▶ **Extracted data**
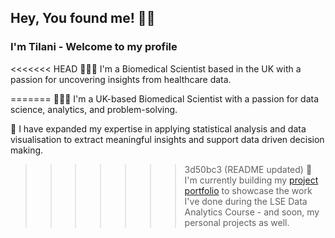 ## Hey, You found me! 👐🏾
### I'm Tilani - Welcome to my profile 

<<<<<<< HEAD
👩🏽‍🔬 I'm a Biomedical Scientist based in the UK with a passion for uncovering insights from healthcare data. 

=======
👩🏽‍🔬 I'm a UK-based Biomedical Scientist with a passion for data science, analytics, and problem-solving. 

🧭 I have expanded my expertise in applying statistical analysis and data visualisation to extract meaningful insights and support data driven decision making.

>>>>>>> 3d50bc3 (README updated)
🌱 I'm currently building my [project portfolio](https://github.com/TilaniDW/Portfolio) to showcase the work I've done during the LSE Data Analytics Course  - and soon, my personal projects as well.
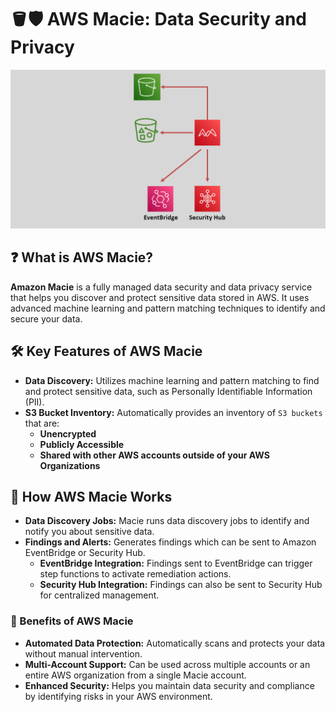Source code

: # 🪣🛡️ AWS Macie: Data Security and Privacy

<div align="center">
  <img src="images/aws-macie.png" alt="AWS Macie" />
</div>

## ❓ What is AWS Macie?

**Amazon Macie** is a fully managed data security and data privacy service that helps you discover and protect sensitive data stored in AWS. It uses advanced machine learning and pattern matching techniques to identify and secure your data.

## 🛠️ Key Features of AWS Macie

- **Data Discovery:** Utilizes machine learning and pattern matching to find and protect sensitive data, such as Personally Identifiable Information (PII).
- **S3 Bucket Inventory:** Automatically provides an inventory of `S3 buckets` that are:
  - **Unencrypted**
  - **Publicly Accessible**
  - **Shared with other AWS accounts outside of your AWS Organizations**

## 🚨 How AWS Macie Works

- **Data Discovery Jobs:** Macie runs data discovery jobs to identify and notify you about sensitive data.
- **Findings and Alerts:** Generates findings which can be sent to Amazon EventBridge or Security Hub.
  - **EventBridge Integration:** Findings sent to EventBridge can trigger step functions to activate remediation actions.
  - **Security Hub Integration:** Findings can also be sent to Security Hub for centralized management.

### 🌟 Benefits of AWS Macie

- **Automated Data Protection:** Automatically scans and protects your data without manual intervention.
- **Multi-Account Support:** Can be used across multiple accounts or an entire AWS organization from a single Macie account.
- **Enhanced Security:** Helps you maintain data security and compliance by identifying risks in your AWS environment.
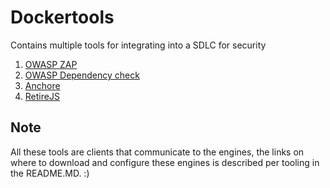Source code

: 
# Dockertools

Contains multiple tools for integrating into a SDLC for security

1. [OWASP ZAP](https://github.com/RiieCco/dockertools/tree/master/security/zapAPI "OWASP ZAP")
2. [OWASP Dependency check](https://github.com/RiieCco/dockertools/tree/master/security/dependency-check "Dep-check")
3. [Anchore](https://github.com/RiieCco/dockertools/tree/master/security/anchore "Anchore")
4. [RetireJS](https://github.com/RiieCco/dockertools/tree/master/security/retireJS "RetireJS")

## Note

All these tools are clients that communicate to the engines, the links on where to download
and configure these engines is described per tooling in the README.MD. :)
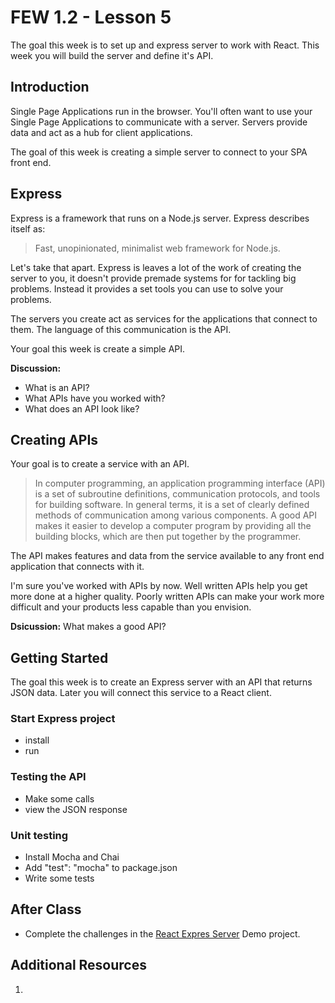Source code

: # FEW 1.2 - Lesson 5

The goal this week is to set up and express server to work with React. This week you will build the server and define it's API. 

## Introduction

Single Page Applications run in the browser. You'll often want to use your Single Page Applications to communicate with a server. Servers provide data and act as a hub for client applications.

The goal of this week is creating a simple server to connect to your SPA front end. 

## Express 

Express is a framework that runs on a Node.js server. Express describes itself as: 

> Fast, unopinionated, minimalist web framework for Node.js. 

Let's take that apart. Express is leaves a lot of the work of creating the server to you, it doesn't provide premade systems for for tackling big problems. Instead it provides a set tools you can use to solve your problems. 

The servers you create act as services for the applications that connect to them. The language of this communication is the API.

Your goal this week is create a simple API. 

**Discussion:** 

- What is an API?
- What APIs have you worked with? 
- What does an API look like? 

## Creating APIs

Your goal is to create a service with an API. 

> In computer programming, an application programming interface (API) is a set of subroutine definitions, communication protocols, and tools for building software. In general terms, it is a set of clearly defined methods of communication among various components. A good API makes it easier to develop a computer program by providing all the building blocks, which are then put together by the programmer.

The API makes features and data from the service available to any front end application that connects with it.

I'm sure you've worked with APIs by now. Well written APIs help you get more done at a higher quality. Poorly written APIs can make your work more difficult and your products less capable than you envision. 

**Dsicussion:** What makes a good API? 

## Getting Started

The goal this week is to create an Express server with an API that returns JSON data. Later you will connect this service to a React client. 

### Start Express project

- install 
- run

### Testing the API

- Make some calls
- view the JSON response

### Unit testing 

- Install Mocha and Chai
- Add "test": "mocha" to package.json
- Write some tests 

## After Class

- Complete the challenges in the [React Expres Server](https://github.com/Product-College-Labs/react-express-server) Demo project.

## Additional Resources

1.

▶ **Your assignment**
Only the lines holding the word "communication" belong in the answer; copy them from the listing above.

▶ **Answer box**
The servers you create act as services for the applications that connect to them. The language of this communication is the API.
> In computer programming, an application programming interface (API) is a set of subroutine definitions, communication protocols, and tools for building software. In general terms, it is a set of clearly defined methods of communication among various components. A good API makes it easier to develop a computer program by providing all the building blocks, which are then put together by the programmer.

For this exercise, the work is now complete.